二人はそのまま宿へと向かう角を曲がる。黄昏の影が石壁に伸び、歩みは自然と緩やかになる。
「明日の昇格依頼、何が来るんだろうな」
「聞いた話では、内容は“受ける直前”まで知らされないんだって。実力を試すための任務だから、想定される敵種や地形もばらばららしい」
「……そのほうが、確かに“本物”が見えるってことか」
「うん。でも、君ならやれるよ、エルド」
その言葉に、エルドは少し驚いたように横を見る。だが、カタニアは真剣な顔をしていた。

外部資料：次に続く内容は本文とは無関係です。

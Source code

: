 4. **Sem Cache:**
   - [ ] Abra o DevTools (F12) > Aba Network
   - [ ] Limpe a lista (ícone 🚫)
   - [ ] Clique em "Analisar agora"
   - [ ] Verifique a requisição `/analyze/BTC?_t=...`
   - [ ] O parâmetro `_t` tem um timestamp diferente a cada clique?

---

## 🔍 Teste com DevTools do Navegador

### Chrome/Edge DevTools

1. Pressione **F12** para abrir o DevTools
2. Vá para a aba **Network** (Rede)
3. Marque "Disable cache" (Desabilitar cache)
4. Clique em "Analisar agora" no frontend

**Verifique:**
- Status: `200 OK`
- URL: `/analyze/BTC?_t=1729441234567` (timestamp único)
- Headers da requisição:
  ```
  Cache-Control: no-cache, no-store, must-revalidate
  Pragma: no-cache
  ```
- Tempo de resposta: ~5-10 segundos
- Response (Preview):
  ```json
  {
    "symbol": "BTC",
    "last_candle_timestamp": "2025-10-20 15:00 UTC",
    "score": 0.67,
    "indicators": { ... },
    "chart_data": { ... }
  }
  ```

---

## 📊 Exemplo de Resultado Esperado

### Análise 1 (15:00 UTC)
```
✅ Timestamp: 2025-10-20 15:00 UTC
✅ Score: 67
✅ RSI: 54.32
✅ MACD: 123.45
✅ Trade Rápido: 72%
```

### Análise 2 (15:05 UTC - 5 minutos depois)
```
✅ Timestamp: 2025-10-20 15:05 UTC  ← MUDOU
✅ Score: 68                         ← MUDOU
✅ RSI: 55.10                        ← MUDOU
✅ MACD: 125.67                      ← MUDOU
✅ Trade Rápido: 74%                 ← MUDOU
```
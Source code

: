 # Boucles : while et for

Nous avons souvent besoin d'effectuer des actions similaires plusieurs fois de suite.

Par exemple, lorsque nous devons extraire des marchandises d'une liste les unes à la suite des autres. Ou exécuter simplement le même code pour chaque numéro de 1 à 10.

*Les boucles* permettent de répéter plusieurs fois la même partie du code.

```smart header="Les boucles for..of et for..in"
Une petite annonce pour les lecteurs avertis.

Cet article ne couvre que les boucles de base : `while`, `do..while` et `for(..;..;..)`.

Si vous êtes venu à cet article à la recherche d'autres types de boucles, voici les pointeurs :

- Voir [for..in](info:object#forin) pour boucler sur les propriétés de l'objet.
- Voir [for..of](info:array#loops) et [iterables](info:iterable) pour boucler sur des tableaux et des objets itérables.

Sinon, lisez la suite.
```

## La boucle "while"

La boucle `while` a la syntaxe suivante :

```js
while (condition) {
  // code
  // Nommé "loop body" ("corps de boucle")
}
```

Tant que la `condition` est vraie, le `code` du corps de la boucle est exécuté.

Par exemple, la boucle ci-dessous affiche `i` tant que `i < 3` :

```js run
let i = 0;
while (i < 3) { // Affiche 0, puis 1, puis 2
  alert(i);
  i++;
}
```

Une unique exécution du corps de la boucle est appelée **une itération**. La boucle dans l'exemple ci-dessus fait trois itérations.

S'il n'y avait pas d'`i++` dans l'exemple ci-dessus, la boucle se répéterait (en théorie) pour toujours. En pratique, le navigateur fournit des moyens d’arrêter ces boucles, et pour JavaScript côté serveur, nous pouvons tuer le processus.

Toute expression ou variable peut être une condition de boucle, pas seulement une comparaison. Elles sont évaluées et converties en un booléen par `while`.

「この前の戦いを見て思った。君、確かに未熟なところはある。でも──あの剣と向き合ってた。あれって、簡単なことじゃないよ」
エルドは目を伏せる。あの“異常個体”との戦い。背中のオルディアはいまだに重く、静かに沈黙している。
(あれが──俺の“始まり”だった)
「……そうだな。明日、昇格依頼を受けて、その先に進む。それが今の、俺の道だ」
呟いた声には、かつてよりも少し強さがあった。
そのまま宿の明かりが見えてきた頃、カタニアがふと思い出したように言った。
「そういえば、さっきマユリが言ってたんだ。王立図書館に、ちょっと変わった資料があるって」
「……資料?」
「うん。魔力とか、属性の素質とか──そういう話。マユリ、術士の家系なんだって。自分の力のこと、もっと知りたいって」
エルドは一瞬、足を止めた。
「……属性、か」
異常個体のあの“歪み”。エルドの剣が響いたあの“震え”。それらの意味は、まだ彼の中で繋がってはいない。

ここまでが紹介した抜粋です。